Do I need to mention how perpetually dive-suited squirrel Sandy Cheeks (Carolyn Lawrence) invents a janky robot with the voice of Awkwafina and it ends up in the itty bitty mitts of the diabolical Plankton (Mr. Lawrence), and he uses it in a scheme to run SpongeBob out of town and therefore make it easier to steal the coveted Krabby Patty recipe? Eh, why not. Plankton’s scheme goes like this: He’ll steal Gary and give him to King Poseidon (Matt Berry), a vain merman monarch who uses snail slime as wrinkle cream, forcing SpongeBob to lose his poop in a screamingly loud manner, then venture to the Lost City of Atlantic City to retrieve his beloved pet. Patrick goes with him, of course, and there are celebrity cameos along the way, of course, and one of them is a guru played by Keanu Reeves’ head inside a rolling tumbleweed, OF COURSE. What did you expect? Something that isn’t surreal cerebrum-twaddling hyper-maniacal screeching-lunatic nonsense?

THE SPONGEBOB MOVIE: SPONGE ON THE RUN, from left: SpongeBob SquarePants (voice: Tom Kenny), Gary the Snail, 2020.
Photo: Paramount Pictures / Courtesy Everett Collection

What Movies Will It Remind You Of?: The ones you see when you close your eyes after you’ve smoked wayyyyyyyyyyyyy too much weed.

Performance Worth Watching: Keanu has really endeared himself to the world since John Wick, hasn’t he? He gooses Sponge on the Run almost as much as he did to underrated Netflix rom-com Always Be My Maybe.

Memorable Dialogue: “Never hurts to employ a little hyperbole,” Plankton says, distilling 22 years of SpongeBob’s overriding creative philosophy into seven words.

Sex and Skin: None.

Our Take: By the time SpongeBob and Patrick reach the Lost City of Atlantic City, we fully expect havoc to be wreaked (wrecked?) like it’s never been wrought before. I’m here to warn you to temper those expectations a bit, because Sponge on the Run maintains a fleet pace until it bogs down in a lengthy third-act sequence during which SpongeBob and Patrick face public trial and execution for reasons that, trust me, aren’t at all important. During this portion of the film, we’re subject to flashbacks to Kamp Koral (aha!), when a young, wide-eyed and apple-cheeked SpongeBob first met all the principal characters in the series. Wait — is this an ORIGIN STORY? You’re darn tootin’. And a wholly unnecessary one.

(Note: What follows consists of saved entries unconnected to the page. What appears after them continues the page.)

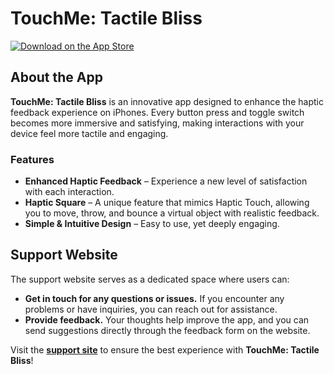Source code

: # TouchMe: Tactile Bliss

[![Download on the App Store](https://developer.apple.com/assets/elements/badges/download-on-the-app-store.svg)](https://apps.apple.com/it/app/touchme-tactile-bliss/id6742422031?l=en-GB)

## About the App
**TouchMe: Tactile Bliss** is an innovative app designed to enhance the haptic feedback experience on iPhones. Every button press and toggle switch becomes more immersive and satisfying, making interactions with your device feel more tactile and engaging.

### Features
- **Enhanced Haptic Feedback** – Experience a new level of satisfaction with each interaction.
- **Haptic Square** – A unique feature that mimics Haptic Touch, allowing you to move, throw, and bounce a virtual object with realistic feedback.
- **Simple & Intuitive Design** – Easy to use, yet deeply engaging.

## Support Website
The support website serves as a dedicated space where users can:
- **Get in touch for any questions or issues.** If you encounter any problems or have inquiries, you can reach out for assistance.
- **Provide feedback.** Your thoughts help improve the app, and you can send suggestions directly through the feedback form on the website.

Visit the **[support site](https://pietrosaveri.github.io/TouchMeSupport/)** to ensure the best experience with **TouchMe: Tactile Bliss**!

Then again, a strong argument can be made that the mere existence of SpongeBob defies necessity — and it’s kind of great precisely for that reason. It’s greater in smallish chunks on teevee than at feature-length, when its unapologetic frivolity, winking self-awareness and unrelenting obnoxiousness tends to wear thin. Sponge on the Run is funny and wild and exploding with the franchise’s usual mad energy. It’s the third theatrical movie in the franchise, and the point isn’t to win over new audiences, but to reaffirm that: SpongeBob is the same screwball, as ever, in 3-D as he is in 2-D (I appreciate how Plankton calls him a “boob-savant”); to launch a new spinoff series (just gotta pony up for that monthly subscription); and to give its Marianas-entrenched fanbase another super-sized treat with a Keanu cherry on top. You’re not going to convince any diehard SpongeBobbers that there’s such a thing as too much ice cream, so to speak.

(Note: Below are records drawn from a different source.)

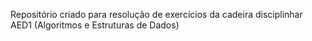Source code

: Repositório criado para resolução de exercícios da cadeira disciplinhar AED1 (Algoritmos e Estruturas de Dados)
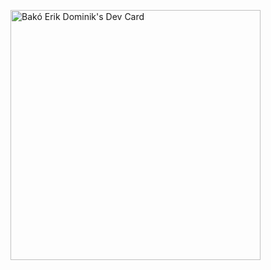 <a href="https://app.daily.dev/rikerik"><img src="https://api.daily.dev/devcards/074e6fb61a8240e7b0ce14491cfffd8c.png?r=0nh" width="400" alt="Bakó Erik Dominik's Dev Card"/></a>

<!--
**rikerik/rikerik** is a ✨ _special_ ✨ repository because its `README.md` (this file) appears on your GitHub profile.

Here are some ideas to get you started:

- 🔭 I’m currently working on ...
- 🌱 I’m currently learning ...
- 👯 I’m looking to collaborate on ...
- 🤔 I’m looking for help with ...
- 💬 Ask me about ...
- 📫 How to reach me: ...
- 😄 Pronouns: ...
- ⚡ Fun fact: ...
-->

Our Call: STREAM IT. The thing about SpongeBob the franchise is, you can’t help but appreciate it for not even trying — or even wanting — to force any sort of moral on its audience beyond the character’s unrelenting positivity despite the world’s, and his own, madness. It’s admirably warped, even if you’re not always on board with it. So yes, The SpongeBob Movie: Sponge on the Run is worth burning the seven-day free trial for.